What is meeting equality?
Meeting equality or equity is a way to ensure more inclusive and engaged meetings. So, making sure everyone feels valued and is on equal terms in a meeting. Meeting equity ensures that remote employees have the same sense of engagement, collaboration and access to technology as those who are physically around the table.
Many factors can influence meeting equality:
- access to meeting technology,
- visibility of all participants,
- audibility of all speakers,
- experience and personality of participants,
- availability of features like polling, chat, note taking, blackboarding, annotation,
- the role of the host and/or manager.
Some workers have never experienced issues with meeting equality, others struggle with inclusion on a daily basis.

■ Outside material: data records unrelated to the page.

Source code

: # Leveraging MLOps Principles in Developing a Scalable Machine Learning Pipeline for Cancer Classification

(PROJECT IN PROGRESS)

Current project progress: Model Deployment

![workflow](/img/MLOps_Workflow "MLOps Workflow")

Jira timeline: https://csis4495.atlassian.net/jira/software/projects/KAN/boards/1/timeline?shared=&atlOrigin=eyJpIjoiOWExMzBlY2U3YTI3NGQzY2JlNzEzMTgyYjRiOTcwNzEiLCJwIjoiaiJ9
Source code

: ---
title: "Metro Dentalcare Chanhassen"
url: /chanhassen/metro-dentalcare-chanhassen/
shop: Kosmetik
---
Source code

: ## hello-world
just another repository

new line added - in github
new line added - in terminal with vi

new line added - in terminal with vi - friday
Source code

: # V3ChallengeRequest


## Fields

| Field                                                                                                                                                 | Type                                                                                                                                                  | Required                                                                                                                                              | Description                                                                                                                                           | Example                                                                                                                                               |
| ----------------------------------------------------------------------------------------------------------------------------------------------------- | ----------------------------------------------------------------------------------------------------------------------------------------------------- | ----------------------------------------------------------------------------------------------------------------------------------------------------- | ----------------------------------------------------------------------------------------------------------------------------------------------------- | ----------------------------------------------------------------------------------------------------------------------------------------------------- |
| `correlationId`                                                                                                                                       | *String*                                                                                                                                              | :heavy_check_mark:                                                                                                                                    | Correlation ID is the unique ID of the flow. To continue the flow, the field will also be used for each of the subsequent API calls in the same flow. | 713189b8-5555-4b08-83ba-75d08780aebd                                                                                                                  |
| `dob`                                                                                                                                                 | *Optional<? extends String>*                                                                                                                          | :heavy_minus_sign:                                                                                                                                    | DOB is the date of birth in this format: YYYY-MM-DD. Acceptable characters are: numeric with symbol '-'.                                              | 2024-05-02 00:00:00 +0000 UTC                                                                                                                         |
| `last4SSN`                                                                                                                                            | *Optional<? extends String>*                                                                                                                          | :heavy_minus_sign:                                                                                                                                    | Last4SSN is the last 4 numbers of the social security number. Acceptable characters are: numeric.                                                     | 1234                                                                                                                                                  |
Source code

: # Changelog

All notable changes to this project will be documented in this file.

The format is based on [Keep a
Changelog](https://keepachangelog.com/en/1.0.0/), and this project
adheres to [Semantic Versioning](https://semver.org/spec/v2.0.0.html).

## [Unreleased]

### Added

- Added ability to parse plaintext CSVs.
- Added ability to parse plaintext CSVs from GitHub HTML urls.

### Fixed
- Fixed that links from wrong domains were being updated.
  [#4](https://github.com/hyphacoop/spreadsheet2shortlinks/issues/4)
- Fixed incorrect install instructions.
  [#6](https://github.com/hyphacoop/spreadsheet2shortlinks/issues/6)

HR managers should explore options to create more awareness for meeting equality. Simply because anyone who has the feeling he or she can freely express his mind, is a happier employee. And every worker should have access to the right tools to do so. In such, meeting equality is directly linked to employee well-being, as our research unveils. 1 in 3 is thinking of moving jobs because of frictions, stress and inequality during hybrid work and meeting. Empowering workers with more autonomy and flexibility leads to more job satisfaction and a more productive staff. Which ultimately results in a higher employee retention. A win-win for all.
"Hybrid meetings have become the mainstay of professional collaboration, and organizations must do a better job removing the access and engagement barriers that can create a 'less than' perception for remote workers," said Lieven Bertier, Segment Marketing Director, Workplace at Barco.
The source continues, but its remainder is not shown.